#### Exercise goal
Give again, word for word, every line in the entries below from the line with "तस्य ज्यातलनिर्घोषं विस्फूर्जितमिवाशनेः" up to and including the line with "अपरावर्तिनस्सर्वे सुवर्णविकृतध्वजाः", and no other line.

Top of Input records

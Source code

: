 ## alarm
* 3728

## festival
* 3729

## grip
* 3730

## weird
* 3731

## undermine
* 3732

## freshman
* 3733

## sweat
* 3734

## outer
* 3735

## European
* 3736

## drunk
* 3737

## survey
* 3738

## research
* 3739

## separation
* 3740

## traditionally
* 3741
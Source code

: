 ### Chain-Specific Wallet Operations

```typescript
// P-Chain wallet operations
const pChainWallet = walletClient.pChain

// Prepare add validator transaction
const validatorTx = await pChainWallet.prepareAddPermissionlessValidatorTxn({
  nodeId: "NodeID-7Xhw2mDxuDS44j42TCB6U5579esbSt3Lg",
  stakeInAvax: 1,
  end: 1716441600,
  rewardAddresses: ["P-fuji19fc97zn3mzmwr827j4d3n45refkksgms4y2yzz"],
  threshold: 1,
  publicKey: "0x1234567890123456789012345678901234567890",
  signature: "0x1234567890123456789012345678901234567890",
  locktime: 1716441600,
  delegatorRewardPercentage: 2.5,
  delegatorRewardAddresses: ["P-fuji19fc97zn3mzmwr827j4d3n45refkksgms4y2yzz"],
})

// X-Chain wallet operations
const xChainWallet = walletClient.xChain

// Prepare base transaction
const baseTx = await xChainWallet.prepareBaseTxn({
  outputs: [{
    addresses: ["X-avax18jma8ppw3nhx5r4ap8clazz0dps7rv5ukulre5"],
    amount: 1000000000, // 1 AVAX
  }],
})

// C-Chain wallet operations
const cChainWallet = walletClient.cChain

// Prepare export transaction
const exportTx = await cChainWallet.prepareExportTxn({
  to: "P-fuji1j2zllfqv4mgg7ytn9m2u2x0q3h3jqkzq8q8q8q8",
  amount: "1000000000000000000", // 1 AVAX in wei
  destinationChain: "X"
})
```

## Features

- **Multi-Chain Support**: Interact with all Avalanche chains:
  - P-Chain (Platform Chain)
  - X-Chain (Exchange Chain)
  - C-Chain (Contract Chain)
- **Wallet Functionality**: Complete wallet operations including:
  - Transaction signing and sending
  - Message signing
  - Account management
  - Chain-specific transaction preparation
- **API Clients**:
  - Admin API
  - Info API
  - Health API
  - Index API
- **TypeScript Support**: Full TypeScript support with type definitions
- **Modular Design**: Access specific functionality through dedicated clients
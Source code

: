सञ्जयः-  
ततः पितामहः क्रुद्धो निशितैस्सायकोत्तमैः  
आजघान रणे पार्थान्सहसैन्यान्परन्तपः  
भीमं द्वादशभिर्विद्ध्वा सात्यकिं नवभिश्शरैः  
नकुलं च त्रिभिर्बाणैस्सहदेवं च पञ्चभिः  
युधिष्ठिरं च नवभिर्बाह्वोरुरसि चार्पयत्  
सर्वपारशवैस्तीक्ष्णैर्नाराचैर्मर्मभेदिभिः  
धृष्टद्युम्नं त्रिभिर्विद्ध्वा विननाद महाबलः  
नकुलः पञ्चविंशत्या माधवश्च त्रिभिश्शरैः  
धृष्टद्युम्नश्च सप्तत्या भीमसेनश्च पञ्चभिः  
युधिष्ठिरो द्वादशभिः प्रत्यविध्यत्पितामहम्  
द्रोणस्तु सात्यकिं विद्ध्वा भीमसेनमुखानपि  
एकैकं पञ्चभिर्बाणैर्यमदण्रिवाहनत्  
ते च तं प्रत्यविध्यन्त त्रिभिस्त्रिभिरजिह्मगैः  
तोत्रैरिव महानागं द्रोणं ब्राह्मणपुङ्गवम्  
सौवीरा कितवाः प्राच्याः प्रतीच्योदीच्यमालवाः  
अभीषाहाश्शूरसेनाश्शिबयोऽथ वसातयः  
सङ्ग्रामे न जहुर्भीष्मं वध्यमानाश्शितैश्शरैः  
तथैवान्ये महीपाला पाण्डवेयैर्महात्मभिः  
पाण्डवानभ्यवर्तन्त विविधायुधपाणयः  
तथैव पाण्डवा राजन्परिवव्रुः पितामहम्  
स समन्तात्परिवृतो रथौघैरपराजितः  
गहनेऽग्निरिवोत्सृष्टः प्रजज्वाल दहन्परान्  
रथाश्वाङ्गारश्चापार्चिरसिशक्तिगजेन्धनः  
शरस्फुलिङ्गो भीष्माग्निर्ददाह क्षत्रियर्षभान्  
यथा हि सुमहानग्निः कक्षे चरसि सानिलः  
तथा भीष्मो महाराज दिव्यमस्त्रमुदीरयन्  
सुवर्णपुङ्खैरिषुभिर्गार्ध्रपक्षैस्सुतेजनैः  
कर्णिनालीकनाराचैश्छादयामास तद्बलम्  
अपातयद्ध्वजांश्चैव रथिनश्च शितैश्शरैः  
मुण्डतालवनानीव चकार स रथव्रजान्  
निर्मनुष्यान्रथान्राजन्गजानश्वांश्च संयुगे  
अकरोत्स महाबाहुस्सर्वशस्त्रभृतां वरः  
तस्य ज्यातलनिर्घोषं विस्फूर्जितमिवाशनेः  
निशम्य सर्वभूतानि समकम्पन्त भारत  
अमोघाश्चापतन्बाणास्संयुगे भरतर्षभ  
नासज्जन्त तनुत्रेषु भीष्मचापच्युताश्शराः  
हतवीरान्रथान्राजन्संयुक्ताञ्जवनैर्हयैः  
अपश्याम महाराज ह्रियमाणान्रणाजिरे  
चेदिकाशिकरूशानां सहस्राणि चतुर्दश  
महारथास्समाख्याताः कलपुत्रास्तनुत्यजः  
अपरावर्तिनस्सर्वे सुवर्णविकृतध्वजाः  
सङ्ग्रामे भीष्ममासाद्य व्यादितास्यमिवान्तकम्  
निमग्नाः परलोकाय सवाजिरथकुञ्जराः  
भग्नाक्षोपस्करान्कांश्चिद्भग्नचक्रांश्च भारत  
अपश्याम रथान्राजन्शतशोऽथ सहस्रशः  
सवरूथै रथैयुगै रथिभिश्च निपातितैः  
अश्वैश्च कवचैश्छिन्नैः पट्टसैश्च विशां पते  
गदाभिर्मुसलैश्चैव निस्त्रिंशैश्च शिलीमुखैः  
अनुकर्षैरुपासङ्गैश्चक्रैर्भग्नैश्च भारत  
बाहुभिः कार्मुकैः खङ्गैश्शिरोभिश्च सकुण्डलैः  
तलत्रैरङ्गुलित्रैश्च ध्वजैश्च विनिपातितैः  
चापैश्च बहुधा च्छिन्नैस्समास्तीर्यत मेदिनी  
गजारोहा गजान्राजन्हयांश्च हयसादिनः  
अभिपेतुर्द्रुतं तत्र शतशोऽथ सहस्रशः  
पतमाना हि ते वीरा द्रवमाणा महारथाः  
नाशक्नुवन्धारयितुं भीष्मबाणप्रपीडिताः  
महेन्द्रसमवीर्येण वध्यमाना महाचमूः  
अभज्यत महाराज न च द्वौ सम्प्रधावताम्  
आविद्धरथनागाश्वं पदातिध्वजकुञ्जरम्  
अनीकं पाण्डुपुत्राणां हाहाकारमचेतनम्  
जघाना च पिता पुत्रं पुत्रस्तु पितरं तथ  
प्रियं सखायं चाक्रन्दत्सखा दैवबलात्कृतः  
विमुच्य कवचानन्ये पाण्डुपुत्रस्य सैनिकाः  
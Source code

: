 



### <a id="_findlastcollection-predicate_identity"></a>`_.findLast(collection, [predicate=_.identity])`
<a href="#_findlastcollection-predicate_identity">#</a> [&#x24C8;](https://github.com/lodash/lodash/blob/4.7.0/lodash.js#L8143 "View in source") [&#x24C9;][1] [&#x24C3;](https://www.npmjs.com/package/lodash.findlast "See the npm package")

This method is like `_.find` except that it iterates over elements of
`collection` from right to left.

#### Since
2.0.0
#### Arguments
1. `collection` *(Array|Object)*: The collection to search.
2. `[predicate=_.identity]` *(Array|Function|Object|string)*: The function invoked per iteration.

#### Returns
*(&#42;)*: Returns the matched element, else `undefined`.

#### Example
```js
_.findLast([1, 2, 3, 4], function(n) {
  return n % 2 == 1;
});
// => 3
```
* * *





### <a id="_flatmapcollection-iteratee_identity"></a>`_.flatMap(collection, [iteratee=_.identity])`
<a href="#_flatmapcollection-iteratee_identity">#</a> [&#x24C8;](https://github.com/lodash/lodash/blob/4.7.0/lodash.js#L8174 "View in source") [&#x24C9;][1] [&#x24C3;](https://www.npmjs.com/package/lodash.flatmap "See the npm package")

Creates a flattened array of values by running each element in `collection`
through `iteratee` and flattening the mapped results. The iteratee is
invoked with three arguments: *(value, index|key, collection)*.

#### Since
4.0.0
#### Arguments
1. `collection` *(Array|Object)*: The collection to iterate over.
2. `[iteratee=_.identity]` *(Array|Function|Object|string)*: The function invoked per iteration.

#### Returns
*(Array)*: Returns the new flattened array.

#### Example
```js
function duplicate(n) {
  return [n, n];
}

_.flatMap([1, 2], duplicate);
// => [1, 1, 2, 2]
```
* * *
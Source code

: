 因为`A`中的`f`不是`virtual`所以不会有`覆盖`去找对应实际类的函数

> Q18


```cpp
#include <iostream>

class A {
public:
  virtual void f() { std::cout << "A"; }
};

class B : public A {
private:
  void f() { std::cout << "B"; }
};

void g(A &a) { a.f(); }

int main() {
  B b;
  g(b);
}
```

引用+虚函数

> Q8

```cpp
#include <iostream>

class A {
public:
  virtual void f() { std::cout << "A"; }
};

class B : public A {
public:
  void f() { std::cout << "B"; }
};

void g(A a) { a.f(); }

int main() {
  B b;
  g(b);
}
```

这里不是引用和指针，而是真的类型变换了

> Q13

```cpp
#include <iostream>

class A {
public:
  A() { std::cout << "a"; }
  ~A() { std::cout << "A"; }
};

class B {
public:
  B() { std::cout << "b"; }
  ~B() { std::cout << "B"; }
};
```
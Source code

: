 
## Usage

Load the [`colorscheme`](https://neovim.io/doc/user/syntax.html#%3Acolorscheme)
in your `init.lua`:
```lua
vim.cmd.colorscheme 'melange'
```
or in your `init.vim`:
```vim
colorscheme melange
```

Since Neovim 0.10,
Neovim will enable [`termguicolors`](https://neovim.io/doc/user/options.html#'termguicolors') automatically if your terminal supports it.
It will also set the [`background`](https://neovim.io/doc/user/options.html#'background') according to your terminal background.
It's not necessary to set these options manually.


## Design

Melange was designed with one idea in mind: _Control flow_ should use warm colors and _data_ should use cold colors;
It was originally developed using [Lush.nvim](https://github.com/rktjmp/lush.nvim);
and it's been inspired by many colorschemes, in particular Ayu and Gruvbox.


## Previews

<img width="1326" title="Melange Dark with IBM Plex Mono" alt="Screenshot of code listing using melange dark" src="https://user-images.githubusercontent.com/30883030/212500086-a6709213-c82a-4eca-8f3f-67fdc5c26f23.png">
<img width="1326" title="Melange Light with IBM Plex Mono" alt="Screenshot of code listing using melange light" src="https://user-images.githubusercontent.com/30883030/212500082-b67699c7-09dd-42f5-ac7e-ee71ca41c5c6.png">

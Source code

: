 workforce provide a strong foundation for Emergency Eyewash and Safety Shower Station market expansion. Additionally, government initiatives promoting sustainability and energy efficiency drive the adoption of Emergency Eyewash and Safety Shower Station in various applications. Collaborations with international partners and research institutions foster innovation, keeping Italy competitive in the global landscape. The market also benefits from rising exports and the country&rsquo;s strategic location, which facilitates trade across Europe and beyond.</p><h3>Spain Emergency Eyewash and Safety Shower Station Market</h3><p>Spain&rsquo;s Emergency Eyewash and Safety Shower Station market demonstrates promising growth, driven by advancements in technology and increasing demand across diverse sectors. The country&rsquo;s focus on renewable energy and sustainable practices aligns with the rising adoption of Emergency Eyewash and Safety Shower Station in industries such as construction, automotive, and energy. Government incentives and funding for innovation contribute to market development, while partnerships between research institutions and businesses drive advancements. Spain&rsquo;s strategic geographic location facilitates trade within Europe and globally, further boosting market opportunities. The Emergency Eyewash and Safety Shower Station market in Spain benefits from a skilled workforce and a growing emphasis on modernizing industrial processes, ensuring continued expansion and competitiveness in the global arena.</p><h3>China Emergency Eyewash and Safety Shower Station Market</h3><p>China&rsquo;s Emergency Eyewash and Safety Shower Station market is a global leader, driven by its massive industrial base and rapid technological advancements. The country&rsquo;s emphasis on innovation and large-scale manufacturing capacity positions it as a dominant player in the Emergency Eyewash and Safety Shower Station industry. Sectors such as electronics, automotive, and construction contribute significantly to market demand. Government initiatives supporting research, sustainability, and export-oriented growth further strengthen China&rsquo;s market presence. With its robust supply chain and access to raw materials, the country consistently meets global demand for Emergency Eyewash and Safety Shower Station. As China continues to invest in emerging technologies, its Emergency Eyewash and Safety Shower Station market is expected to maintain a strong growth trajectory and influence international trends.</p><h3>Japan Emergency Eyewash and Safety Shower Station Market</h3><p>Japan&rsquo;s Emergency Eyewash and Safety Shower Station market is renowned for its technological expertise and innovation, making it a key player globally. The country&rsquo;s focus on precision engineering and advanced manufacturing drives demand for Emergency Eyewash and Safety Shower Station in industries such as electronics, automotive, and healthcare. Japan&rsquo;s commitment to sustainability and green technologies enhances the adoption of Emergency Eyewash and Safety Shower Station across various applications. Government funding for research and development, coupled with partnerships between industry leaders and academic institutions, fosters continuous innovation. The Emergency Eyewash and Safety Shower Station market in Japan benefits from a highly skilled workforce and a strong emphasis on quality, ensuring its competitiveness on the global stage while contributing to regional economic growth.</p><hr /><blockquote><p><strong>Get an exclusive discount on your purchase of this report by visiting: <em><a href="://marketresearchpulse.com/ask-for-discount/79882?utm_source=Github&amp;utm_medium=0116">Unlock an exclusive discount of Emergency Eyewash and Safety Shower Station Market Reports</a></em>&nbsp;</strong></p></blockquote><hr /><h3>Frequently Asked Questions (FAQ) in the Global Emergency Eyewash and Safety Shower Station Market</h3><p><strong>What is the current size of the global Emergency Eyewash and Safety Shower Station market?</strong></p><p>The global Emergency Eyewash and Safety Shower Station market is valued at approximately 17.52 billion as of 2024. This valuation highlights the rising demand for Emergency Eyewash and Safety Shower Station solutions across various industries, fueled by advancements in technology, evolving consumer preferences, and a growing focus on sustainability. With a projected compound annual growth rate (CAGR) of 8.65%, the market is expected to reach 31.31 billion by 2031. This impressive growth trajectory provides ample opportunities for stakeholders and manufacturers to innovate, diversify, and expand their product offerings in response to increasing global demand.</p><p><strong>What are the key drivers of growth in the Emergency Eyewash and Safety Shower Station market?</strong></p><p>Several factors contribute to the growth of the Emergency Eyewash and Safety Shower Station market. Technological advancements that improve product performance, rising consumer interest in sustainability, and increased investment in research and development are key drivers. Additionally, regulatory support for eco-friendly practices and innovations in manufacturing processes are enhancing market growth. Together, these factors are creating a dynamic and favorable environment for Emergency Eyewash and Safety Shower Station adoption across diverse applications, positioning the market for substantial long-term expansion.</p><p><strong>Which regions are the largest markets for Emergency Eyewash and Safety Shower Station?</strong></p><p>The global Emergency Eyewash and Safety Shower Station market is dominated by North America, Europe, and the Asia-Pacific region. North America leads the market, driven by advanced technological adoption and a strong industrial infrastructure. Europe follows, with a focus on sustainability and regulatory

Bottom of Input records

#### Exercise response
तस्य ज्यातलनिर्घोषं विस्फूर्जितमिवाशनेः  
निशम्य सर्वभूतानि समकम्पन्त भारत  
अमोघाश्चापतन्बाणास्संयुगे भरतर्षभ  
नासज्जन्त तनुत्रेषु भीष्मचापच्युताश्शराः  
हतवीरान्रथान्राजन्संयुक्ताञ्जवनैर्हयैः  
अपश्याम महाराज ह्रियमाणान्रणाजिरे  
चेदिकाशिकरूशानां सहस्राणि चतुर्दश  
महारथास्समाख्याताः कलपुत्रास्तनुत्यजः  
अपरावर्तिनस्सर्वे सुवर्णविकृतध्वजाः  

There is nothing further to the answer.